Mon Jun 6 02:24:34 PDT 2016

On 5 Jun 2016, at 21:19, Rui Ueyama via llvm-dev <llvm-dev at lists.llvm.org> wrote:
> 
> This is a short summary of an experiment that I did for the linker.
> 
> One of the major tasks of the linker is to copy file contents from input object files to an output file. I was wondering what's the fastest way to copy data from one file to another, so I conducted an experiment.
> 
> Currently, LLD copies file contents using memcpy (input files and an output file are mapped to memory.) mmap+memcpy is not known as the fastest way to copy file contents.
> 
> Linux has sendfile system call. The system call takes two file descriptors and copies contents from one to another (it used to take only a socket as a destination, but these days it can take any file.) It is usually much faster than memcpy to copy files. For example, it is about 3x faster than cp command to copy large files on my machine (on SSD/ext4).
> 
> I made a change to LLVM and LLD to use sendfile instead of memcpy to copy section contents. Here's the time to link clang with debug info.
> 
>     memcpy: 12.96 seconds
>     sendfile: 12.82 seconds
> 
> sendfile(2) was slightly faster but not that much. But if you disable string merging (by passing -O0 parameter to the linker), the difference becomes noticeable.
> 
>     memcpy: 7.85 seconds
>     sendfile: 6.94 seconds
> 
> I think it is because, with -O0, the linker has to copy more contents than without -O0. It creates 2x larger executable than without -O0. As the amount of data the linker needs to copy gets larger, sendfile gets more effective.
> 
> By the way, gold takes 27.05 seconds to link it.
> 
> With the results, I'm not going to submit that change. There are two reasons. First, the optimization seems too system-specific, and I'm not yet sure if it's always effective even on Linux. Second, the current implementations of MemoryBuffer and FileOutputBuffer are not sendfile(2)-friendly because they close file descriptors immediately after mapping them to memory. My patch is too hacky to submit.
> 
> Being said that, the results clearly show that there's room for future optimization.

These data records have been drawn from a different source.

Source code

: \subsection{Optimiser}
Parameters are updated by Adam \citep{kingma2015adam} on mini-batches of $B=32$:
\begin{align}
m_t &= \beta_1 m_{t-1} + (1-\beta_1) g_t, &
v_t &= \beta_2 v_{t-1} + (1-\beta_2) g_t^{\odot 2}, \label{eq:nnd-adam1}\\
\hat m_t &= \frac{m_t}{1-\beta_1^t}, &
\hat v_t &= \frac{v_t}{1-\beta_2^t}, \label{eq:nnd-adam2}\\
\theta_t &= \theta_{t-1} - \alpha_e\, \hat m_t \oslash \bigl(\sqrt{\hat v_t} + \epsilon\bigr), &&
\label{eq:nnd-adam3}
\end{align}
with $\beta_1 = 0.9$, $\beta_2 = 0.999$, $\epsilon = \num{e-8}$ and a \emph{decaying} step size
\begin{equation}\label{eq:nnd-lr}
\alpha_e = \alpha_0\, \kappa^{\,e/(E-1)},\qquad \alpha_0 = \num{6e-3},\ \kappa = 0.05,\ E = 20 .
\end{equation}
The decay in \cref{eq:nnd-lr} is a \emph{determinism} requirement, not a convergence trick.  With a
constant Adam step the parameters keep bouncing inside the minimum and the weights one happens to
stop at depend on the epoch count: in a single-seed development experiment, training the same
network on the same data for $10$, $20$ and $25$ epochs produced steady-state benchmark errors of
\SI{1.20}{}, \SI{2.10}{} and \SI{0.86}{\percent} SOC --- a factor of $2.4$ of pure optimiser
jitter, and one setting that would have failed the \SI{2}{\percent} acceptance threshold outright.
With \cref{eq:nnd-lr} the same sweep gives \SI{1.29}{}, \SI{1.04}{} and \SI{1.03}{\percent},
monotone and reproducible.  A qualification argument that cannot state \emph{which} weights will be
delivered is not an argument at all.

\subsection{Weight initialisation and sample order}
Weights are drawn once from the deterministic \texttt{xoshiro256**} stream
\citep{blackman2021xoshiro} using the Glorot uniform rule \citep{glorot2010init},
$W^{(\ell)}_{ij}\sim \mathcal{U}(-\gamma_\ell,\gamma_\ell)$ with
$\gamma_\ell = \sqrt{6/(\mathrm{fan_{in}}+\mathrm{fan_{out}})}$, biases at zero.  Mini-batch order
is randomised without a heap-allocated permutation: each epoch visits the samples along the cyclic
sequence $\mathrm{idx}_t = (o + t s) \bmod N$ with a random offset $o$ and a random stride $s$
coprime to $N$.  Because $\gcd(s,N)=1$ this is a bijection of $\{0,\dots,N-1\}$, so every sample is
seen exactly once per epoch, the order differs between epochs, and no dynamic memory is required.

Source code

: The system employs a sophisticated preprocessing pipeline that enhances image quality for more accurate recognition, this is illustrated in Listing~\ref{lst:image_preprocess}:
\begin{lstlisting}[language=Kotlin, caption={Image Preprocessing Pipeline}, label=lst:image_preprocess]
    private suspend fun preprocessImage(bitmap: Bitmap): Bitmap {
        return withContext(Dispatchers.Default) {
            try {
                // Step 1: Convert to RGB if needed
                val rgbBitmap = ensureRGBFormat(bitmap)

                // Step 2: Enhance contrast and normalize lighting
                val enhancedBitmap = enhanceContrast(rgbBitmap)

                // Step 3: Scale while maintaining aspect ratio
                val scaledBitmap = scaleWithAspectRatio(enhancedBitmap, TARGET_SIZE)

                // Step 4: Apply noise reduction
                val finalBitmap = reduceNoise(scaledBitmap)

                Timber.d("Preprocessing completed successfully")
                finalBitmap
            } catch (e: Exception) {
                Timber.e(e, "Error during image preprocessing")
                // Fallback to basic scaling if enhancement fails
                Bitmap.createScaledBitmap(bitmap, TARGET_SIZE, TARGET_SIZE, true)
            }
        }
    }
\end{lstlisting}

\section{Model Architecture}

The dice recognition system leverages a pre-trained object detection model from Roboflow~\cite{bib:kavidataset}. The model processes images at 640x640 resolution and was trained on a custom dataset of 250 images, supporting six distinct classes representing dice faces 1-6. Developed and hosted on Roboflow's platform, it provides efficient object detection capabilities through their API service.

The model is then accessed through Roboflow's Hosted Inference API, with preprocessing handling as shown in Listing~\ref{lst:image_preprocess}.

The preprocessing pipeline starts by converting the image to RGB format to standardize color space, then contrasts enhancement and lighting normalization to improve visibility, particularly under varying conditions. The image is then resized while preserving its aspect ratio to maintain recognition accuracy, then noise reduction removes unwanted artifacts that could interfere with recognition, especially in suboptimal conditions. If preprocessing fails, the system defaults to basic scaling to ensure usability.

I think we want to revisit it when we want to do a low-level optimization on link speed.

This approach is only likely to yield a speedup if you are copying more than a page, because then there is the potential for the kernel to avoid a memcpy and just alias the pages in the buffer cache (note: most systems won’t do this anyway, but at least then you’re exposing an optimisation opportunity to the kernel).  Using the kernel’s memcpy in place of the userspace one is likely to be slightly slower, as kernel memcpy implementations often don’t take advantage of vector operations, to avoid having to save and restore FPU state for each kernel thread, though if you’re having cache misses then these won’t make much difference (and if you’re on x86, depending on the manufacturer, you may hit a pattern that the microcode recognises and have your code replaced entirely with a microcoded memcpy).  

One possible improvement would be to have a custom memcpy that used non-temporal stores, as this memory is likely not to be used at all on the CPU in the near future (though on recent Intel chips, the DMA unit shares LLC with the CPU, so will pull it back into L3 on writeback) and probably not DMA’d for another 10-30 seconds (if it’s sooner, then this can adversely affect performance, because on Intel chips the DMA controller is limited to using a subset of the cache, so having the CPU pull things into cache that are going to be DMA’d out can actually increase performance - ironically, some zero-copy optimisations actually harm performance on these systems).  This should reduce cache pressure, as the stores will all go through a single way in the (typically) 8-way associative cache.  If this is also the last time that you’re going to read  the data, then using non-temporal loads may also help.  Note, however, that the interpretation of the non-temporal hints is advisory and some x86 microcode implementations make quite surprising decisions.

David